These are the key concepts you need to understand to accurately answer the question.

Understanding Heat Flux
Heat flux is an essential concept when discussing thermal conductivity and heat transfer. It's defined as the rate at which heat energy passes through a surface per unit area. Essentially, it is the amount of heat that flows through a material per second at a specific area. In the context of the exercise, a heat flux of 40 watts per square meter \(40\: \mathrm{W/m^2}\) was given. This means for every square meter of the wood slab's surface, 40 joules of heat energy are transferred every second.

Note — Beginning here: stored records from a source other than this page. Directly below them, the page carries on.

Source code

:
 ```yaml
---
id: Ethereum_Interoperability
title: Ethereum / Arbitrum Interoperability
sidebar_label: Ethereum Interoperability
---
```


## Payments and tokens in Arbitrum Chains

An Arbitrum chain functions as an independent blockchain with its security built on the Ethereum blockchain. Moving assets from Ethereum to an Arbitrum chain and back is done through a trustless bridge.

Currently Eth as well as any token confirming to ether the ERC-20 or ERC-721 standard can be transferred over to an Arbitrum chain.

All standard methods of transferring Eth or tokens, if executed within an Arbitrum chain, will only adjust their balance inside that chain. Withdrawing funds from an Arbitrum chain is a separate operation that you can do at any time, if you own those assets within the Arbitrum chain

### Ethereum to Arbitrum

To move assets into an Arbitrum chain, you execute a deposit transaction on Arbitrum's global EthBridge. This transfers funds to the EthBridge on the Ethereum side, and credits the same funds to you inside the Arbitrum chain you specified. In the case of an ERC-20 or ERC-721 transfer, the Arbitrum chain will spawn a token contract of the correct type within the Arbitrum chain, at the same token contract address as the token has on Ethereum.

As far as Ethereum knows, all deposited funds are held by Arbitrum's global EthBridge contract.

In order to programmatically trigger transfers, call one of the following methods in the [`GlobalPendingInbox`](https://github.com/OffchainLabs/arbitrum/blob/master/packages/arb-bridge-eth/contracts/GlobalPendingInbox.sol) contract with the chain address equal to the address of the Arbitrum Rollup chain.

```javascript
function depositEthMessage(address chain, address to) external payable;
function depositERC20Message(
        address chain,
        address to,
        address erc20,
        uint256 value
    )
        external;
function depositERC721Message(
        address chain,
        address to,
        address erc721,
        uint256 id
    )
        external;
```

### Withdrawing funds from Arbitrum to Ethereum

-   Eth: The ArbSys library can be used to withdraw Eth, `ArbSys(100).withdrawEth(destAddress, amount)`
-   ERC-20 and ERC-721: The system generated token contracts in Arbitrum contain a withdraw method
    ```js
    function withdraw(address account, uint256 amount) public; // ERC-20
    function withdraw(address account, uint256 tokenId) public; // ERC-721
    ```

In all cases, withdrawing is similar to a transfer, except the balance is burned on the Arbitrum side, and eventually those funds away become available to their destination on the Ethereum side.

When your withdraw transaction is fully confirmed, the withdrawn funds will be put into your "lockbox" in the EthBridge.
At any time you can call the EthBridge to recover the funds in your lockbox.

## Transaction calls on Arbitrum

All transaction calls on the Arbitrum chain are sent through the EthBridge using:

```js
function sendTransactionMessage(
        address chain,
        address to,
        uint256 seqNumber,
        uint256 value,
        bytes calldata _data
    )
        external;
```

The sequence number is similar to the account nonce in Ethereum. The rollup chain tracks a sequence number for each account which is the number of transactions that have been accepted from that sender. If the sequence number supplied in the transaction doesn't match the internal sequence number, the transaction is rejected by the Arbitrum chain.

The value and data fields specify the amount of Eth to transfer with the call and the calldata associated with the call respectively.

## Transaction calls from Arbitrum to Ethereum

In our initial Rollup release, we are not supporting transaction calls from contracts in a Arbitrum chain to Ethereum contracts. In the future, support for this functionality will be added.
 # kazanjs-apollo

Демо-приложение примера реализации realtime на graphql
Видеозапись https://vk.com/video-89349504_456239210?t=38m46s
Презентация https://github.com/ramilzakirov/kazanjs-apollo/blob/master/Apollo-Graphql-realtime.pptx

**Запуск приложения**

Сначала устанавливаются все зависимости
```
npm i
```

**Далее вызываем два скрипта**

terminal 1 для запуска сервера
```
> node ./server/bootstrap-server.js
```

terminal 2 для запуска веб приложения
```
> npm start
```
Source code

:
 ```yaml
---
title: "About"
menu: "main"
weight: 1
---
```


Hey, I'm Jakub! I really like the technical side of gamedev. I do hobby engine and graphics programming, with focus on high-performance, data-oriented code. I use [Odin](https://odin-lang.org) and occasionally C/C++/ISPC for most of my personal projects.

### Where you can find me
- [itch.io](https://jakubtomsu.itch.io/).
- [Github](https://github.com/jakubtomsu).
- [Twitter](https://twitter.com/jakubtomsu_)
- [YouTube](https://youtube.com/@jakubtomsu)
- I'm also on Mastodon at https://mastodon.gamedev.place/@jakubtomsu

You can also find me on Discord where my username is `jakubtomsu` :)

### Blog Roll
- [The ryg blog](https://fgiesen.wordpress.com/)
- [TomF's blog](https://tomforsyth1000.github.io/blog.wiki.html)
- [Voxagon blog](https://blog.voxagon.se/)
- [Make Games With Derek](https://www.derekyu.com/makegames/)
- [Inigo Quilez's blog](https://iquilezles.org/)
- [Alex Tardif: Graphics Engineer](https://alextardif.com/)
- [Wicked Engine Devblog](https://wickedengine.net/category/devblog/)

Why is this important? Well, knowing the heat flux helps us determine how effective a material is at conducting heat. Higher heat flux values indicate a greater amount of heat being transferred, which, depending on the application, could be desirable or undesirable. For instance, in a building's insulation, you'd want a low heat flux to ensure minimal heat loss.
Temperature Difference
The temperature difference, commonly denoted as \(\Delta T\), plays a pivotal role in the movement of heat through materials. It's simply the difference between the temperature of one side of a material and the temperature on the other side. In the given problem, there's a temperature difference of \(20^\circ \mathrm{C}\) across a wood slab—this is the driving force for heat to conduct from the inner to the outer surface.

Imagine if both sides of the wood slab were at the same temperature; there would be no heat flux because heat naturally flows from a warmer to a cooler area, seeking equilibrium. The greater the temperature difference, the higher the rate of heat transfer—up to a point, of course, as other factors like material properties also come into play.
Fourier's Law of Heat Conduction
Fourier's Law of Heat Conduction articulates the relationship between heat flux, thermal conductivity, and temperature difference. It’s expressed mathematically as \[q = -k\frac{\Delta T}{d}\], where \(q\) is the heat flux, \(k\) is the thermal conductivity, \(\Delta T\) represents the temperature difference across the material, and \(d\) is the thickness of the material.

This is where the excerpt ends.